Monday, October 29, 2012

Why U.S. High Speed Access Costs So Much

With the possible exception of Google Fiber's 1-Gbps symmetrical broadband service pricing in Kansas City, Mo. and Kansas City, Kan., few consumer customers likely would agree that retail prices for 100-Mbps or faster services are "affordable." 

Some business users, and to date it is likely that most buyer of 100-Mbps services are businesses, might say the price-performance of a 100-Mbps high speed access service is reasonable, though, especially compared with retail pricing of much-slower T1 services, for example. 

Still, many observers would point to prices for 100-Mbps services in other countries as examples that U.S. services are overpriced. 

Prices for residential gigabit service range from a low of $26 per month for Hong
Kong Broadband’s service to a high of $560 per month at network operator Turkcell,
according to a study by Joe Savage, Telecom ThinkTank principal, and Michael Render RVA Market Research principal.

It is hard to ignore South Korean pricing of $27 a month for a gigabit per second service, even given the high density that characterizes most South Korean networks (higher density means lower per-dwelling cost).

But there are logical reasons for such price differences, namely that prices roughly correlate to the capital investment required to pass a subscriber in the serving area, the authors say. 

For example, it costs $200 per home passed in Hong Kong, compared to $1,000 to $4,000 per home passed in Europe and North America, the study notes. 

Population density might be the single most important factor determining the cost of any fiber to home network build. A related issue is average “loop length,” a metric that is roughly related to population density.

U.S. service providers have to supply service over much longer average loops than service providers in Europe, or in many “city states” that feature high-density housing. Basically, retail cost everywhere is related rather directly to network investment cost.

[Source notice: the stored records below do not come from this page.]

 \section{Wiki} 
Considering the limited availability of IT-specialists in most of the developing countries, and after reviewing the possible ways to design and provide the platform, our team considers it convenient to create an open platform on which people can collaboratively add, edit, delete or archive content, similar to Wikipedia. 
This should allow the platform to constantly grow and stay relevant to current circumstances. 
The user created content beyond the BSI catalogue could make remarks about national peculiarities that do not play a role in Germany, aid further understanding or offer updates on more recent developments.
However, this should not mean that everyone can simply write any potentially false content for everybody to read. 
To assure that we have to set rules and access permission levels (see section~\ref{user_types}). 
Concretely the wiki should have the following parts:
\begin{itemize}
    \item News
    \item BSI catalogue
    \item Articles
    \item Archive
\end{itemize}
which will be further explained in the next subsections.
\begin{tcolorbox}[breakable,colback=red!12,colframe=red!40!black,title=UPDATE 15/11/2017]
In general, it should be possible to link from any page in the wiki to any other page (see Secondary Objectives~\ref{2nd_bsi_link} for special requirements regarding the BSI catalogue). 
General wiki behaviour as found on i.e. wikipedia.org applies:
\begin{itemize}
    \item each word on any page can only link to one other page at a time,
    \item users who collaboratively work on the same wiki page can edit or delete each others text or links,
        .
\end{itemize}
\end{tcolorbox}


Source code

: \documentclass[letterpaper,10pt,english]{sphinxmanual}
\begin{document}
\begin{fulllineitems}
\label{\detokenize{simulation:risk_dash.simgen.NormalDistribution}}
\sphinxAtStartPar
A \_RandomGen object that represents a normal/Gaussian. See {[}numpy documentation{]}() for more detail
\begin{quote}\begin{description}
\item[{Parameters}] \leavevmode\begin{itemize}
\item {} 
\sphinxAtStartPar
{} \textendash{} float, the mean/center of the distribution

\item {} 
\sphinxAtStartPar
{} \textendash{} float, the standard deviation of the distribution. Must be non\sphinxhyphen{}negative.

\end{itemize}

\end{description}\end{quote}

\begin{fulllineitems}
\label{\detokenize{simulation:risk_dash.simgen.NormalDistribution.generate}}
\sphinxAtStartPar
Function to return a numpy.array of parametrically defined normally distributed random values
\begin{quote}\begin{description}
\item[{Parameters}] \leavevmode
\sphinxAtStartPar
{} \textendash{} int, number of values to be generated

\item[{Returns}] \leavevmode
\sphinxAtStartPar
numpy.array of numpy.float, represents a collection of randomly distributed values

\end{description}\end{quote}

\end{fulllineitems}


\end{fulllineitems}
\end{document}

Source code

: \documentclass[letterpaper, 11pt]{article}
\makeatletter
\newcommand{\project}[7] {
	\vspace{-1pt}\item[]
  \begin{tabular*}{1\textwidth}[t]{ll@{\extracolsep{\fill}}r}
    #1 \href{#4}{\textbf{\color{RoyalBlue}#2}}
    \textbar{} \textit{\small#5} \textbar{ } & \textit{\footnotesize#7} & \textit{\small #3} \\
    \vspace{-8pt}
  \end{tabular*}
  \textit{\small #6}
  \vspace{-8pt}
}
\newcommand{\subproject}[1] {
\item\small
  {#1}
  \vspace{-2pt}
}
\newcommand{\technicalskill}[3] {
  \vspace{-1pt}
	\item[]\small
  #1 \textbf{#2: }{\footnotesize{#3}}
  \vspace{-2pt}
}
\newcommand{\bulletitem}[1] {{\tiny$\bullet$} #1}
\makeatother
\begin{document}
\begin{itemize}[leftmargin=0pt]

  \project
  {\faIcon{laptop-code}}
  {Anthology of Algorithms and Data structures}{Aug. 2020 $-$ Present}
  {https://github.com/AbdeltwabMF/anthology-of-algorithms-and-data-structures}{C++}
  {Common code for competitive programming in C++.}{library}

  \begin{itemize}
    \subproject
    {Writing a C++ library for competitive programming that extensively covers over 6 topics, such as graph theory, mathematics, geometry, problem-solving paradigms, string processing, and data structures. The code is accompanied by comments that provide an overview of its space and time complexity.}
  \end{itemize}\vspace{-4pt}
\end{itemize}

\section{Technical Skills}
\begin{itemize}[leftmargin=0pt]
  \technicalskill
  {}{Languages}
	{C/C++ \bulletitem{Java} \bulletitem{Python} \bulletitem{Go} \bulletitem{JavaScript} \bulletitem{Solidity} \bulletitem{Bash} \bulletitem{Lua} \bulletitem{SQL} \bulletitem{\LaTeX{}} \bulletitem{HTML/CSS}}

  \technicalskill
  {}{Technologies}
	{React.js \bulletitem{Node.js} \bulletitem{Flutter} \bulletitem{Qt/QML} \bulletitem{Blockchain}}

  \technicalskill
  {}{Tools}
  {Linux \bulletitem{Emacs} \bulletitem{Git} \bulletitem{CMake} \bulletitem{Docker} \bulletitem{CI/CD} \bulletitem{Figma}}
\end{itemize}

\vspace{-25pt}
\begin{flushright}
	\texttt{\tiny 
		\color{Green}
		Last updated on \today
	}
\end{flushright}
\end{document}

That has direct implications for retail pricing. In other words, based strictly on the costs of the infrastructure, consumer broadband "should" cost an order of magnitude more than in Hong Kong.

Google Fiber in Kansas City is among the first examples of a U.S. service provider trying to deliver an arguably disruptive level of bandwidth that is an order of magnitude or even two orders of magnitude faster than what most consumers can buy today (1 Gbps, not just a hundred megabits per second), at vastly lower prices, for such a service.

The issue is whether a cable company or telco, with different cost structures, can afford to replicate that level of retail pricing. Some would argue they cannot. Google might have a few advantages related to outside plant costs, but nothing significant enough to affect its costs of construction.

The potential long term advantage will be in the operating and marketing cost arena, plus the overall lower overhead. Google does not carry the huge pension obligations a telco does, for example.

The point is that there are clear reasons why retail pricing for high-speed Internet access is so different in different markets. Costs of construction, not to mention all other costs, can vary by an order of magnitude.